So those guys (BF, CoD, maybe even Overwatch) are super-huge. They don’t really have problems with scaling. Or, maybe, in some cases, they do?
Here’s something I saw while playing Titanfall 2. First off, and I think this is a significant problem, they have a TON of datacenters, like around 8 or 10 within 100ms of my location. So I’m on at, like 1AM Pacific. There are a couple hundred people active on my closest-location data center (Salt Lake City). There are a couple hundred on in Oregon (GCE1?). A couple hundred more in Oregon-2 (GCE2). But we’re having matching problems, and it’s taking longer than it should to start games, and I keep seeing the same people. Logically, I can see that during peak times, with a crazy-high number of players logged-in, you want everyone to be as close as they can to their own data center, and you want as many damned data centers as you can throw money at to get. But when not? We’re splitting too many players across too many data centers, all for the sake of the difference between 45ms and 65ms. As it got later and later (I am a bit of a night owl) I started to check out other servers, farther away. In many cases, numbers as low as zero. Ugh. There’s a real concern that you might have some people logging in, seeing just a few users, and giving up. That’s enormously dangerous.
This is a really hard problem. Crazy hard. There are a lot of different ways to approach it, and as I was thinking about it, I thought I might’ve come up with a decent algorithm that might work. This is more of a thought experiment, me armchair-quarterbacking a problem that I’m sure the actual devs are already hard-at-work fixing. But anyways, here’s my idea:
- First off, instead of connecting to your closest data-center, you instead connect to one Grand Unified Centralized registration system. First come, first serve. And, yes, if you live 500ms away, your registration time will be 500ms older than someone else. Too bad, that’s life. A “registration consist of just an IP/serial/whatever, a version number, and the number of milliseconds of delay to every datacenter that exists.
- Now the server has a list of registrations, in time order.
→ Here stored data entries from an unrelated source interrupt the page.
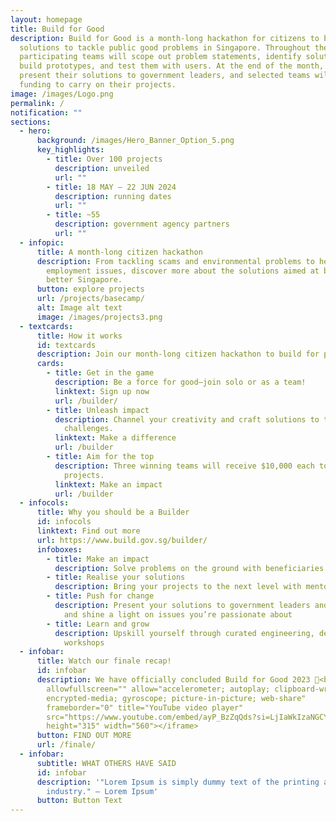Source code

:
 ```yaml
---
layout: homepage
title: Build for Good
description: Build for Good is a month-long hackathon for citizens to build
  solutions to tackle public good problems in Singapore. Throughout the month,
  participating teams will scope out problem statements, identify solutions,
  build prototypes, and test them with users. At the end of the month, they will
  present their solutions to government leaders, and selected teams will receive
  funding to carry on their projects.
image: /images/Logo.png
permalink: /
notification: ""
sections:
  - hero:
      background: /images/Hero_Banner_Option_5.png
      key_highlights:
        - title: Over 100 projects
          description: unveiled
          url: ""
        - title: 18 MAY — 22 JUN 2024
          description: running dates
          url: ""
        - title: ~55
          description: government agency partners
          url: ""
  - infopic:
      title: A month-long citizen hackathon
      description: From tackling scams and environmental problems to healthcare and
        employment issues, discover more about the solutions aimed at building a
        better Singapore.
      button: explore projects
      url: /projects/basecamp/
      alt: Image alt text
      image: /images/projects3.png
  - textcards:
      title: How it works
      id: textcards
      description: Join our month-long citizen hackathon to build for public good
      cards:
        - title: Get in the game
          description: Be a force for good—join solo or as a team!
          linktext: Sign up now
          url: /builder/
        - title: Unleash impact
          description: Channel your creativity and craft solutions to tackle Singapore's
            challenges.
          linktext: Make a difference
          url: /builder
        - title: Aim for the top
          description: Three winning teams will receive $10,000 each to amplify their
            projects.
          linktext: Make an impact
          url: /builder
  - infocols:
      title: Why you should be a Builder
      id: infocols
      linktext: Find out more
      url: https://www.build.gov.sg/builder/
      infoboxes:
        - title: Make an impact
          description: Solve problems on the ground with beneficiaries and NGOs
        - title: Realise your solutions
          description: Bring your projects to the next level with mentorship and sponsorship
        - title: Push for change
          description: Present your solutions to government leaders and industry experts,
            and shine a light on issues you’re passionate about
        - title: Learn and grow
          description: Upskill yourself through curated engineering, design, and product
            workshops
  - infobar:
      title: Watch our finale recap!
      id: infobar
      description: We have officially concluded Build for Good 2023 🎊<br><br><iframe
        allowfullscreen="" allow="accelerometer; autoplay; clipboard-write;
        encrypted-media; gyroscope; picture-in-picture; web-share"
        frameborder="0" title="YouTube video player"
        src="https://www.youtube.com/embed/ayP_BzZqQds?si=LjIaWkIzaNGCY5Nl"
        height="315" width="560"></iframe>
      button: FIND OUT MORE
      url: /finale/
  - infobar:
      subtitle: WHAT OTHERS HAVE SAID
      id: infobar
      description: '"Lorem Ipsum is simply dummy text of the printing and typesetting
        industry." — Lorem Ipsum'
      button: Button Text
---
```

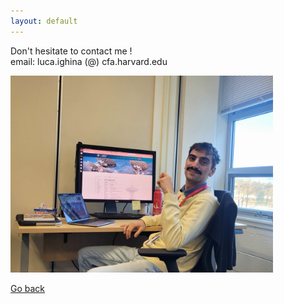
 ```yaml
---
layout: default
---
```


Don't hesitate to contact me !\
email: luca.ighina (@) cfa.harvard.edu

<img src="images/me_working.jpg" width="420" title="A typical working day"/>


[Go back](./)
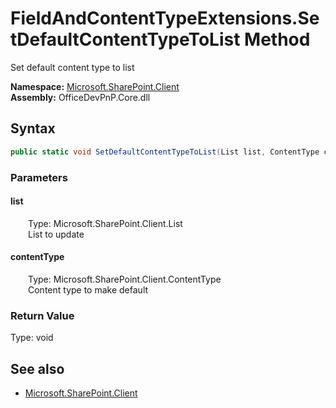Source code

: # FieldAndContentTypeExtensions.SetDefaultContentTypeToList Method  
Set default content type to list  

**Namespace:** [Microsoft.SharePoint.Client](Microsoft.SharePoint.Client.md)  
**Assembly:** OfficeDevPnP.Core.dll  
## Syntax
```C#
public static void SetDefaultContentTypeToList(List list, ContentType contentType)
```
### Parameters
#### list  
&emsp;&emsp;Type: Microsoft.SharePoint.Client.List  
&emsp;&emsp;List to update  

#### contentType  
&emsp;&emsp;Type: Microsoft.SharePoint.Client.ContentType  
&emsp;&emsp;Content type to make default  

### Return Value
Type: void  

## See also
- [Microsoft.SharePoint.Client](Microsoft.SharePoint.Client.md)
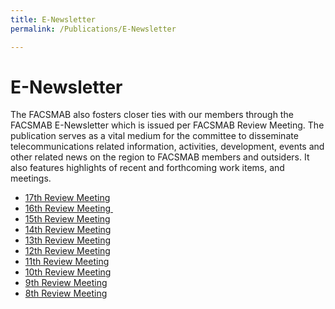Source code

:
 ```yaml
---
title: E-Newsletter
permalink: /Publications/E-Newsletter

---
```

<div class="section-content">
   <h1>E-Newsletter</h1>
   <p>The FACSMAB also fosters closer ties with our members through the FACSMAB E-Newsletter which is issued per FACSMAB Review Meeting. The publication serves as a vital medium for the committee to disseminate telecommunications related information, activities, development, events and other related news on the region to FACSMAB members and outsiders. It also features highlights of recent and forthcoming work items, and meetings.</p>
   <ul>
      <li><a href="/Publications/E-Newsletter/17th-Review-Meeting" target="_blank">17th Review Meeting</a></li>
      <li><a href="/Publications/E-Newsletter/16th-Review-Meeting" target="_blank">16th Review Meeting&nbsp;</a></li>
      <li><a href="/Publications/E-Newsletter/15th-Review-Meeting" target="_blank">15th Review Meeting</a></li>
      <li><a href="/Publications/E-Newsletter/14th-Review-Meeting" target="_blank">14th Review Meeting</a></li>
      <li><a href="/Publications/E-Newsletter/13th-Review-Meeting" target="_blank">13th Review Meeting</a></li>
      <li><a href="/Publications/E-Newsletter/12th-Review-Meeting" target="_blank">12th Review Meeting</a></li>
      <li><a href="/Publications/E-Newsletter/11th-Review-Meeting" target="_blank">11th Review Meeting</a></li>
      <li><a href="/Publications/E-Newsletter/10th-Review-Meeting" target="_blank">10th Review Meeting</a></li>
      <li><a href="/Publications/E-Newsletter/9th-Review-Meeting" target="_blank">9th Review Meeting</a></li>
      <li><a href="/Publications/E-Newsletter/8th-Review-Meeting" target="_blank">8th Review Meeting</a></li>
   </ul>
</div>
First, you grab the oldest registration. (Note the time, for keeping track of worst-case registration times). Grab the shortest datacenter from the list of datacenters. Walk through registrations in time order, trying to find (howevery many users you need for a game) users for whom that is also their closest datacenter.
- Did that work? Then great. Shunt those ‘N’ players off to a game hosted in that data center. Then repeat with the next oldest registration.
- Let’s say that didn’t work. Now, things get interesting. Of all the registrations you have, find the lowest-ranked first-choice. This, by the way, is the same method as Instant Runoff Voting. For anyone who had chosen that first choice, bump them to their second choice. That may include our candidate registration, itself.
- Now, repeat the attempt to match up our candidate. Keep eliminating the least-popular data center until you can find a match.
So that’s it. Here are some of the practical advantages and disadvantages of this system, and some weird side-effects:
- If there’s, like, a 10 minute wait (which there oughtn’t ever to be), some people could beat that time by being at the end of the queue, but being in a region that needs players. I think that’s OK.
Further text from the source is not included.